This article is part of the supplement: Proceedings of the 15th European workshop on QTL mapping and marker assisted selection (QTLMAS)
Comparison of five methods for genomic breeding value estimation for the common dataset of the 15th QTL-MAS Workshop
- Equal contributors
1 Key Laboratory of Animal Genetics, Breeding and Reproduction, Ministry of Agriculture of China, College of Animal Science and Technology, China Agricultural University, Beijing 100193, China
2 Institute of Animal Husbandry and Veterinary Medicine, Anhui Academy of Agricultural Sciences, Hefei 230031, China
Citation and License
BMC Proceedings 2012, 6(Suppl 2):S13 doi:10.1186/1753-6561-6-S2-S13Published: 21 May 2012
Genomic breeding value estimation is the key step in genomic selection. Among many approaches, BLUP methods and Bayesian methods are most commonly used for estimating genomic breeding values. Here, we applied two BLUP methods, TABLUP and GBLUP, and three Bayesian methods, BayesA, BayesB and BayesCπ, to the common dataset provided by the 15th QTL-MAS Workshop to evaluate and compare their predictive performances.

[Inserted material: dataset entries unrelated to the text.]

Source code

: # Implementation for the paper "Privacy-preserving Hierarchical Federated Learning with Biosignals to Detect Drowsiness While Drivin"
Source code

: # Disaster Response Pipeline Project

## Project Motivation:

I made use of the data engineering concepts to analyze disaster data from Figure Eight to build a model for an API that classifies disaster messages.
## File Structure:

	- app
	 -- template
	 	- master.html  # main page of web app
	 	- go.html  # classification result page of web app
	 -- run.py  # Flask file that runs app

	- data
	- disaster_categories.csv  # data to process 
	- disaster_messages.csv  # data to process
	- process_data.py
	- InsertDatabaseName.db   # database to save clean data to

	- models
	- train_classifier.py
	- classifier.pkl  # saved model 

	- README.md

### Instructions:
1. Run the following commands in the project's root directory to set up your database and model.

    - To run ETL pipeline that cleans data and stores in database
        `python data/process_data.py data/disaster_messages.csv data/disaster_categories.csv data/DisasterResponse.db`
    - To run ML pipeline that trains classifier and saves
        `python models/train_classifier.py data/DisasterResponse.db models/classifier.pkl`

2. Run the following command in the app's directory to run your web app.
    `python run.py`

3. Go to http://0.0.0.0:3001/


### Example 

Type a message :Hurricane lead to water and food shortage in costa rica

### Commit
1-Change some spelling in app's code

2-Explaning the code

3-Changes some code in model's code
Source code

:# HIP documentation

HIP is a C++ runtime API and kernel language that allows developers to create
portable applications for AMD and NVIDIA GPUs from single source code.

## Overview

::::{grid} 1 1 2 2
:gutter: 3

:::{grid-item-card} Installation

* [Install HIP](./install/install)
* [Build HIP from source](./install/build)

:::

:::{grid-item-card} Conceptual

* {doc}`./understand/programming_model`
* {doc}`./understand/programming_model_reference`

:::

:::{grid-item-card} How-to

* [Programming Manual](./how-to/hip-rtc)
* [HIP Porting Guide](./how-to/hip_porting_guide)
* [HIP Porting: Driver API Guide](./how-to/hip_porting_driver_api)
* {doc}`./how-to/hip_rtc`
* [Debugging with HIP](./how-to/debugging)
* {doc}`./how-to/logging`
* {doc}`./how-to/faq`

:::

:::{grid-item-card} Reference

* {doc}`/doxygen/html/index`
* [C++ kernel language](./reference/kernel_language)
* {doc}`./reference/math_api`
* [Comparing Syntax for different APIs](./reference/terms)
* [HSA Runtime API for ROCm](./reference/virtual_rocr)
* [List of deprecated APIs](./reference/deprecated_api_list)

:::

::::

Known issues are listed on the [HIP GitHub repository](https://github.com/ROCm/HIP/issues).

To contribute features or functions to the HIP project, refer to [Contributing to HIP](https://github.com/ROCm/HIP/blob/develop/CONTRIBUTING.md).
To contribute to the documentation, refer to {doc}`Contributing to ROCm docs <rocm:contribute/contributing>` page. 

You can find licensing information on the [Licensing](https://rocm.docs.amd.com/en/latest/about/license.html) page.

For the 1000 progenies without phenotypic values, the correlations between GEBVs by different methods ranged from 0.812 (GBLUP and BayesCπ) to 0.997 (TABLUP and BayesB). The accuracies of GEBVs (measured as correlations between true breeding values (TBVs) and GEBVs) were from 0.774 (GBLUP) to 0.938 (BayesCπ) and the biases of GEBVs (measure as regressions of TBVs on GEBVs) were from 1.033 (TABLUP) to 1.648 (GBLUP). The three Bayesian methods and TABLUP had similar accuracy and bias.
BayesA, BayesB, BayesCπ and TABLUP performed similarly and satisfactorily and remarkably outperformed GBLUP for genomic breeding value estimation in this dataset. TABLUP is a promising method for genomic breeding value estimation because of its easy computation of reliabilities of GEBVs and its easy extension to real life conditions such as multiple traits and consideration of individuals without genotypes.